# Digitrax or NCE?



## 05Slowbalt

Alright I have read alot of things online and trolled around on this site and one other. The question everyone asks is witch one of the two is better. I am looking at the Digitrax Starter Set or the NCE Power Cab Starter Set. This whole point of this post is I would love to have peoples thoughts of the two of witch they think is better.

The brake down on my layout is 11'X15'. It have two main lines that circle the whole layout. Then is also have what I call a City Loop that runs 4'X10'. I also have a yard off one inner main line with six sidings. I would like to run 3 to 4 trains. But I know with the starter sets 2 will only be the max. That is fine as I have little rolling stock and engines. 

So what do you guys think? 

Thanks Jake.


----------



## mopac

NCE or Digitrax. I would say most people are not familiar with both systems.
I have digitrax but don't know a thing about NCE. From what I have heard you will be happy with either. Both are expandable. Meaning you can add more power and more accesories. Only thing I would add is if you get digitrax zephyr get the 2.5 amp system.
That 1/2 amp more might allow you to run 1 more engine. You might run 3 to 5 engines
on either system. Just depends on what your engines draw. I have not heard anybody complain about Nce or Digitrax. They both work. Now, that didn't help a bit did it?


----------



## NIMT

Either is quite capable, compatible and expandable.
They both will run approximately the same amount of equipment.
Demand on the DCC system will matter on what DCC decoders and motor demands that you have installed in the engines.


----------



## joed2323

I was in your same shoes. Both systems are great. It comes down to personal preference.
The nce is a handheld throttle where as the zephyr comes stationary. To me i wanted to be able to have a walkaround throttle. Yes the powercab has a tether but you can still move around with it where as the zephyr you cant.

The zepyhr comes with more amps but to me the little more it comes with isnt huge.
Either way with both systems in the near future one probably still will have to expand their system anyway depending on what you do with your layout and how many locos you want to run. So to me going with the powercab and having less amps isnt a big deal because i did not want to be stuck in one spot controlling my trains, id rather move around with the trains.

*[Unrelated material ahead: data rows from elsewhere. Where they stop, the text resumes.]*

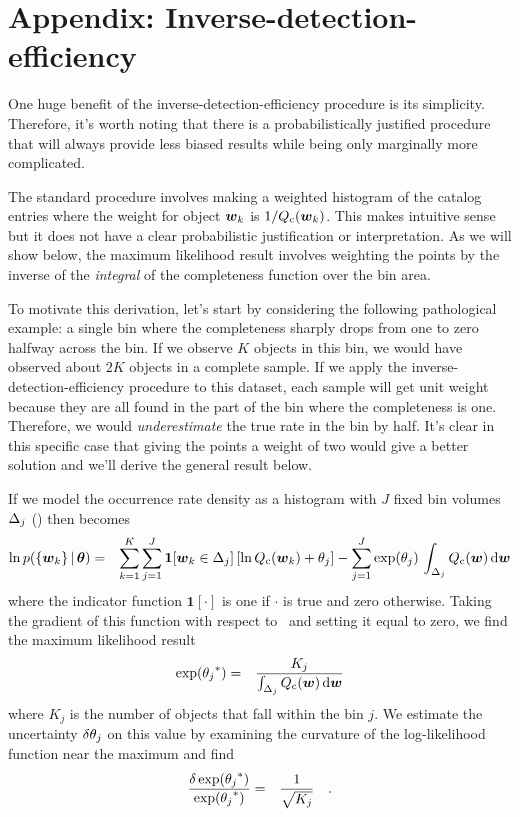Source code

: \section{Appendix: Inverse-detection-efficiency}

One huge benefit of the inverse-detection-efficiency procedure is its
simplicity.
Therefore, it's worth noting that there is a probabilistically justified
procedure that will always provide less biased results while being only
marginally more complicated.

The standard procedure involves making a weighted histogram of the catalog
entries where the weight for object ${{\boldsymbol{w}}}_k$ is $1/{Q_\mathrm{c}}({{\boldsymbol{w}}}_k)$.
This makes intuitive sense but it does not have a clear probabilistic
justification or interpretation.
As we will show below, the maximum likelihood result involves weighting the
points by the inverse of the \emph{integral} of the completeness function over
the bin area.

To motivate this derivation, let's start by considering the following
pathological example: a single bin where the completeness sharply drops from
one to zero halfway across the bin.
If we observe $K$ objects in this bin, we would have observed about $2K$
objects in a complete sample.
If we apply the inverse-detection-efficiency procedure to this dataset, each
sample will get unit weight because they are all found in the part of the bin
where the completeness is one.
Therefore, we would \emph{underestimate} the true rate in the bin by half.
It's clear in this specific case that giving the points a weight of two would
give a better solution and we'll derive the general result below.

If we model the occurrence rate density as a histogram with $J$ fixed bin
volumes ${\Delta}_j$ () then  becomes
\begin{eqnarray}
\ln p(\{{{\boldsymbol{w}}}_k\}\,|\,{{\boldsymbol{{\theta}}}}) &=&
    \sum_{k=1}^K \sum_{j=1}^J \mathbf{1}[{{\boldsymbol{w}}}_k \in
        {\ensuremath{\Delta}}_j]\,[\ln{\ensuremath{Q_\mathrm{c}}}({{\boldsymbol{w}}}_k)+{\theta}_j]
    -\sum_{j=1}^J\exp({\theta}_j)\,
        \int_{{\Delta}_j} {Q_\mathrm{c}}({{\boldsymbol{w}}})\,\mathrm{d}{{\boldsymbol{w}}}
\end{eqnarray}
where the indicator function $\mathbf{1}[\cdot]$ is one if $\cdot$ is true and
zero otherwise.
Taking the gradient of this function with respect to \ratepars\ and setting it
equal to zero, we find the maximum likelihood result
\begin{eqnarray}\eqlabel{ml-ide}
\exp ({\ratepar_j}^*) &=&
\frac{K_j}{\int_{\binarea_j} \completeness(\entry)\dd\entry}
\end{eqnarray}
where $K_j$ is the number of objects that fall within the bin $j$.
We estimate the uncertainty $\delta{\ensuremath{\theta}}_j$ on this value by examining the
curvature of the log-likelihood function near the maximum and find
\begin{eqnarray}
\frac{\delta\exp({{\theta}_j}^*)}{\exp({{\theta}_j}^*)}
&=& \frac{1}{\sqrt{K_j}}
\quad.
\end{eqnarray}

This is just my opinion, it may seem im biased towards the powercab but i just like my powercab alot.

My second choice would be the zepyher if this helps. The deal breaker for me was being able to move around my layout controlling my trains, so the obvious choice for me was the powercab.

Either way you slice the bread both are excellent...


----------



## broox

I like the look of the zephyr. looks bad ***. big levers and handles and stuff.

But the walkaround throttle of the NCE would come in handy.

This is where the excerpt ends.